美術教師 米谷義子のつぶやき
monthly essays


「 ブランド品はお好き? 」 FEBRUARY 1999

  久々に下北沢に行く機会があった。古着屋やCDショップ等が増え、いつの間にか若者向きの街に変貌していた。 プラダの新作バッグがいくつもならべられているウィンドウで思わず足をとめた。定番の黒だけでなく、深い芥子色や オレンジ、コーラルピンク...なんとカラフルで魅力的な色をしているのだろう。又、いつか生徒にブランド品カタログを 見せてもらった事がある、ヴィトンの新しいベイビィブルーも嫌みのないさわやかさで実に美しい。革の部分が使い込まれて アメ色になった時のコンビネーションも充分に計算されたデザインだ。皆でうっとりと見入ってしまった事がある。しかし、これらは 驚く程高価だ。少々無理してでも手に入れる人も多いらしい。

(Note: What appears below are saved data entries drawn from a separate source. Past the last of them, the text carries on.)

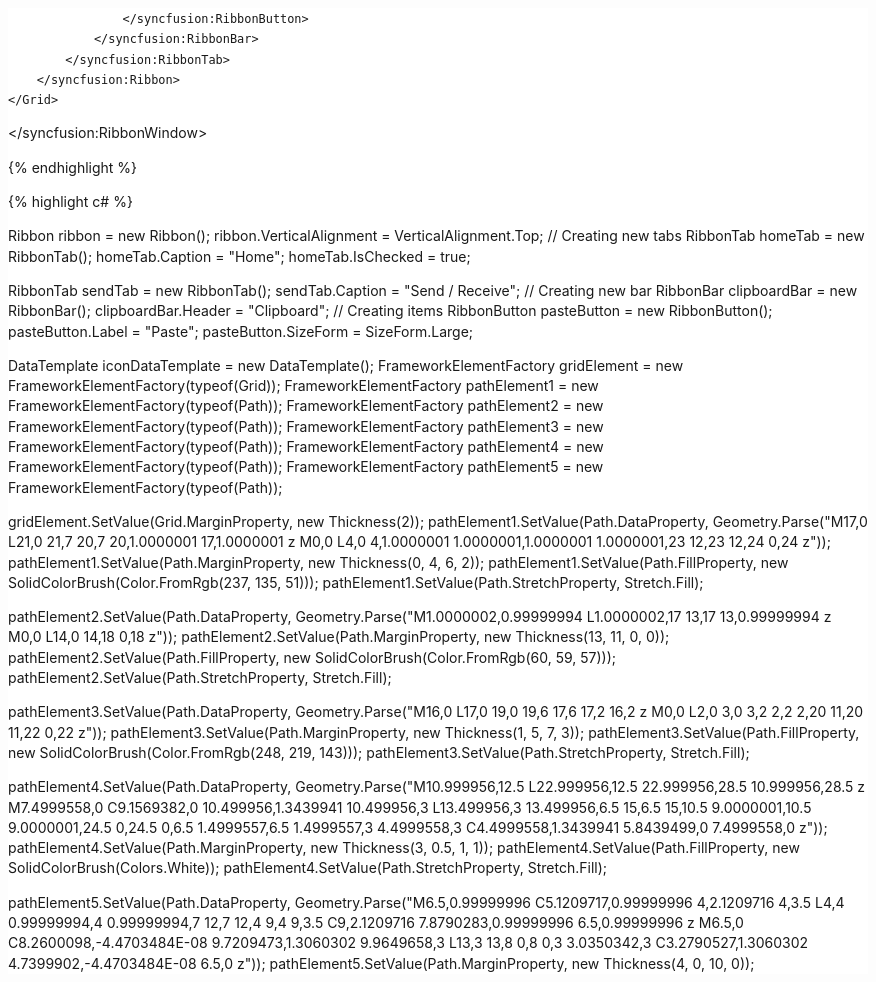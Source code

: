                     </syncfusion:RibbonButton>
                </syncfusion:RibbonBar>
            </syncfusion:RibbonTab>
        </syncfusion:Ribbon>
    </Grid>
</syncfusion:RibbonWindow>

 {% endhighlight %}

 {% highlight c# %}

 Ribbon ribbon = new Ribbon();
 ribbon.VerticalAlignment = VerticalAlignment.Top;
 // Creating new tabs
 RibbonTab homeTab = new RibbonTab();
 homeTab.Caption = "Home";
 homeTab.IsChecked = true;

 RibbonTab sendTab = new RibbonTab();
 sendTab.Caption = "Send / Receive";
 // Creating new bar
 RibbonBar clipboardBar = new RibbonBar();
 clipboardBar.Header = "Clipboard";
 // Creating items
 RibbonButton pasteButton = new RibbonButton();
 pasteButton.Label = "Paste";
 pasteButton.SizeForm = SizeForm.Large;

 DataTemplate iconDataTemplate = new DataTemplate();
 FrameworkElementFactory gridElement = new FrameworkElementFactory(typeof(Grid));
 FrameworkElementFactory pathElement1 = new FrameworkElementFactory(typeof(Path));
 FrameworkElementFactory pathElement2 = new FrameworkElementFactory(typeof(Path));
 FrameworkElementFactory pathElement3 = new FrameworkElementFactory(typeof(Path));
 FrameworkElementFactory pathElement4 = new FrameworkElementFactory(typeof(Path));
 FrameworkElementFactory pathElement5 = new FrameworkElementFactory(typeof(Path));

 gridElement.SetValue(Grid.MarginProperty, new Thickness(2));
 pathElement1.SetValue(Path.DataProperty, Geometry.Parse("M17,0 L21,0 21,7 20,7 20,1.0000001 17,1.0000001 z M0,0 L4,0 4,1.0000001 1.0000001,1.0000001 1.0000001,23 12,23 12,24 0,24 z"));
 pathElement1.SetValue(Path.MarginProperty, new Thickness(0, 4, 6, 2));
 pathElement1.SetValue(Path.FillProperty, new SolidColorBrush(Color.FromRgb(237, 135, 51)));
 pathElement1.SetValue(Path.StretchProperty, Stretch.Fill);

 pathElement2.SetValue(Path.DataProperty, Geometry.Parse("M1.0000002,0.99999994 L1.0000002,17 13,17 13,0.99999994 z M0,0 L14,0 14,18 0,18 z"));
 pathElement2.SetValue(Path.MarginProperty, new Thickness(13, 11, 0, 0));
 pathElement2.SetValue(Path.FillProperty, new SolidColorBrush(Color.FromRgb(60, 59, 57)));
 pathElement2.SetValue(Path.StretchProperty, Stretch.Fill);

 pathElement3.SetValue(Path.DataProperty, Geometry.Parse("M16,0 L17,0 19,0 19,6 17,6 17,2 16,2 z M0,0 L2,0 3,0 3,2 2,2 2,20 11,20 11,22 0,22 z"));
 pathElement3.SetValue(Path.MarginProperty, new Thickness(1, 5, 7, 3));
 pathElement3.SetValue(Path.FillProperty, new SolidColorBrush(Color.FromRgb(248, 219, 143)));
 pathElement3.SetValue(Path.StretchProperty, Stretch.Fill);

 pathElement4.SetValue(Path.DataProperty, Geometry.Parse("M10.999956,12.5 L22.999956,12.5 22.999956,28.5 10.999956,28.5 z M7.4999558,0 C9.1569382,0 10.499956,1.3439941 10.499956,3 L13.499956,3 13.499956,6.5 15,6.5 15,10.5 9.0000001,10.5 9.0000001,24.5 0,24.5 0,6.5 1.4999557,6.5 1.4999557,3 4.4999558,3 C4.4999558,1.3439941 5.8439499,0 7.4999558,0 z"));
 pathElement4.SetValue(Path.MarginProperty, new Thickness(3, 0.5, 1, 1));
 pathElement4.SetValue(Path.FillProperty, new SolidColorBrush(Colors.White));
 pathElement4.SetValue(Path.StretchProperty, Stretch.Fill);

 pathElement5.SetValue(Path.DataProperty, Geometry.Parse("M6.5,0.99999996 C5.1209717,0.99999996 4,2.1209716 4,3.5 L4,4 0.99999994,4 0.99999994,7 12,7 12,4 9,4 9,3.5 C9,2.1209716 7.8790283,0.99999996 6.5,0.99999996 z M6.5,0 C8.2600098,-4.4703484E-08 9.7209473,1.3060302 9.9649658,3 L13,3 13,8 0,8 0,3 3.0350342,3 C3.2790527,1.3060302 4.7399902,-4.4703484E-08 6.5,0 z"));
 pathElement5.SetValue(Path.MarginProperty, new Thickness(4, 0, 10, 0));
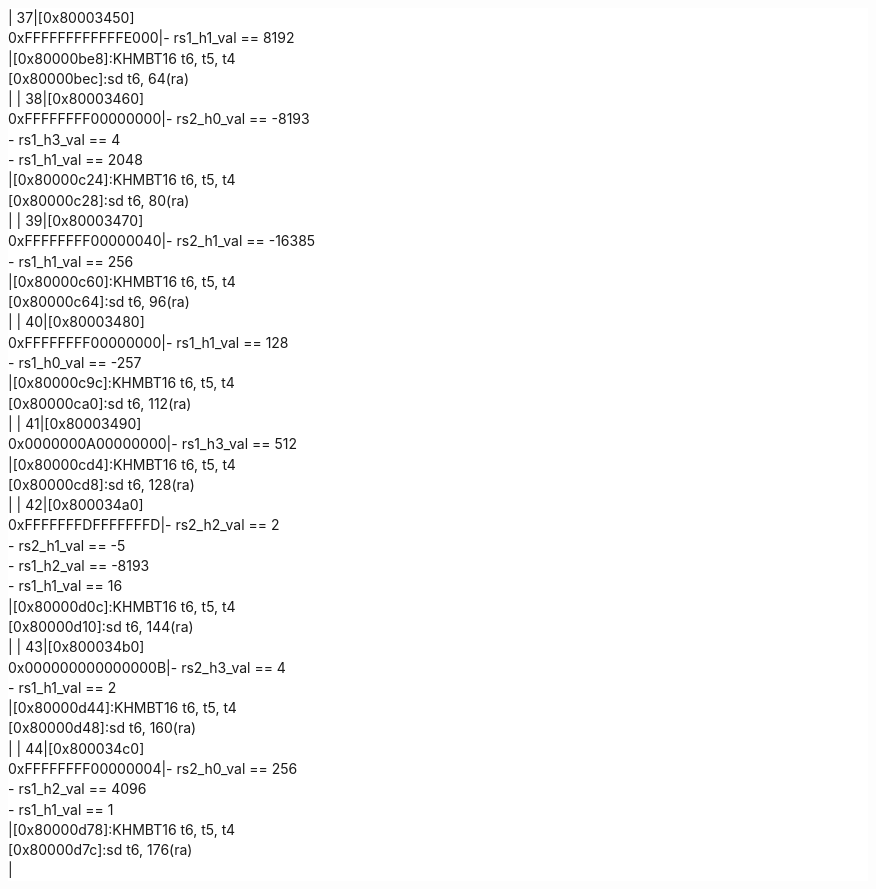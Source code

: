 |  37|[0x80003450]<br>0xFFFFFFFFFFFFE000|- rs1_h1_val == 8192<br>                                                                                                                                                                                                                                                                                                                                                                                                                                                                                                                                                                           |[0x80000be8]:KHMBT16 t6, t5, t4<br> [0x80000bec]:sd t6, 64(ra)<br>      |
|  38|[0x80003460]<br>0xFFFFFFFF00000000|- rs2_h0_val == -8193<br> - rs1_h3_val == 4<br> - rs1_h1_val == 2048<br>                                                                                                                                                                                                                                                                                                                                                                                                                                                                                                                           |[0x80000c24]:KHMBT16 t6, t5, t4<br> [0x80000c28]:sd t6, 80(ra)<br>      |
|  39|[0x80003470]<br>0xFFFFFFFF00000040|- rs2_h1_val == -16385<br> - rs1_h1_val == 256<br>                                                                                                                                                                                                                                                                                                                                                                                                                                                                                                                                                 |[0x80000c60]:KHMBT16 t6, t5, t4<br> [0x80000c64]:sd t6, 96(ra)<br>      |
|  40|[0x80003480]<br>0xFFFFFFFF00000000|- rs1_h1_val == 128<br> - rs1_h0_val == -257<br>                                                                                                                                                                                                                                                                                                                                                                                                                                                                                                                                                   |[0x80000c9c]:KHMBT16 t6, t5, t4<br> [0x80000ca0]:sd t6, 112(ra)<br>     |
|  41|[0x80003490]<br>0x0000000A00000000|- rs1_h3_val == 512<br>                                                                                                                                                                                                                                                                                                                                                                                                                                                                                                                                                                            |[0x80000cd4]:KHMBT16 t6, t5, t4<br> [0x80000cd8]:sd t6, 128(ra)<br>     |
|  42|[0x800034a0]<br>0xFFFFFFFDFFFFFFFD|- rs2_h2_val == 2<br> - rs2_h1_val == -5<br> - rs1_h2_val == -8193<br> - rs1_h1_val == 16<br>                                                                                                                                                                                                                                                                                                                                                                                                                                                                                                      |[0x80000d0c]:KHMBT16 t6, t5, t4<br> [0x80000d10]:sd t6, 144(ra)<br>     |
|  43|[0x800034b0]<br>0x000000000000000B|- rs2_h3_val == 4<br> - rs1_h1_val == 2<br>                                                                                                                                                                                                                                                                                                                                                                                                                                                                                                                                                        |[0x80000d44]:KHMBT16 t6, t5, t4<br> [0x80000d48]:sd t6, 160(ra)<br>     |
|  44|[0x800034c0]<br>0xFFFFFFFF00000004|- rs2_h0_val == 256<br> - rs1_h2_val == 4096<br> - rs1_h1_val == 1<br>                                                                                                                                                                                                                                                                                                                                                                                                                                                                                                                             |[0x80000d78]:KHMBT16 t6, t5, t4<br> [0x80000d7c]:sd t6, 176(ra)<br>     |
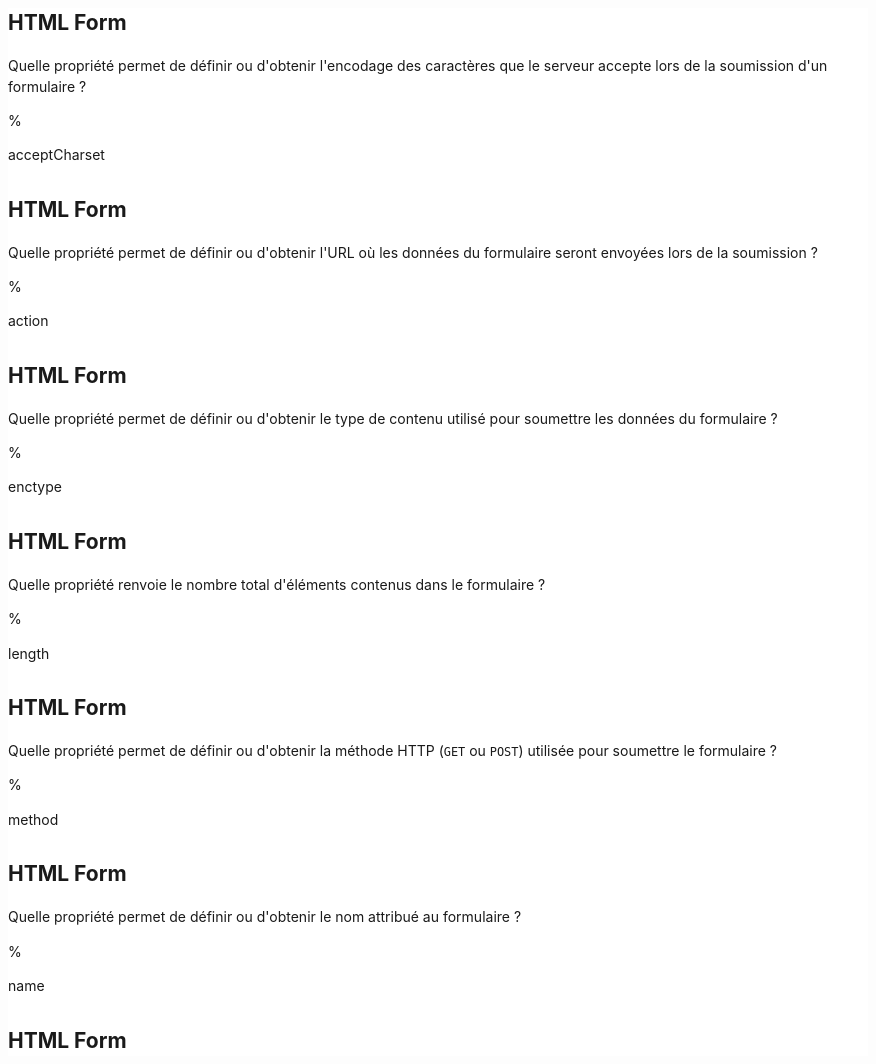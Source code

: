 ## HTML Form

Quelle propriété permet de définir ou d'obtenir l'encodage des caractères que le 
serveur accepte lors de la soumission d'un formulaire ?  

%

acceptCharset  

## HTML Form

Quelle propriété permet de définir ou d'obtenir l'URL où les données du 
formulaire seront envoyées lors de la soumission ?  

%

action  

## HTML Form

Quelle propriété permet de définir ou d'obtenir le type de contenu utilisé pour 
soumettre les données du formulaire ?  

%

enctype  

## HTML Form

Quelle propriété renvoie le nombre total d'éléments contenus dans le 
formulaire ?  

%

length  

## HTML Form

Quelle propriété permet de définir ou d'obtenir la méthode HTTP (`GET` ou 
`POST`) utilisée pour soumettre le formulaire ?  

%

method  

## HTML Form 

Quelle propriété permet de définir ou d'obtenir le nom attribué au formulaire ?  

%

name  

## HTML Form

 少し前のこと、NHKの番組で"ニュープア"(新貧乏)という呼び方で、ブランド物を求め続ける若者を紹介していた。ある 女性は食費をごくわずかにとどめ、室内には家財道具も食器もほとんどない。そして収入の大部分をブランド品につぎ込んでいる。男性の間では、バブル崩壊後も時計ならロレックス、カメラならライカ、万年筆ならモンブラン等の年代物を持つ事がステイタスらしい。 何年も使いこなせる丈夫な造り、飽きの来ない等、確かにブランド物は持ってみればわかる良さもある。価値観や嗜好は人各々であっていい。
 さて、特に文化においては戦後の日本人のアイデンティティは曖昧だと言われる。このあたりで日本文化の原点を考え直すのも良さそうな気がする。"オランジュリー展"で見たルソーの船の絵は明らかに北斎などの浮世絵にある波の表現を真似ていた。日本には、百数十年前に 海外の巨匠たちをあっと言わせた文化があった。しかし今は...日本発インスタントラーメン、カラオケ等はよく知られているところだが、 つい先ごろお隣の国で日本のアニメや劇画が解禁になったという。エロチックなアニメーションが紹介され、可愛い顔をしてお尻の軽い 女の子が一杯...そんなのばかりが日本の文化と思われてもねぇ...。  過日、美術史の学習をした時にこの話にふれた。「皆、グッチだカルティエだってさわいでいるけど、印象派の画家達は...。」 とたんにざわめいていた教室がシーンとなった。私は彼女たちの反応に確かな手応えを感じた。これからの文化を担っていく若い世代 には是非堂々と日本から発信してゆけるものを作り出してほしいと思う。"永遠の島国"などと揶揄されない為にも。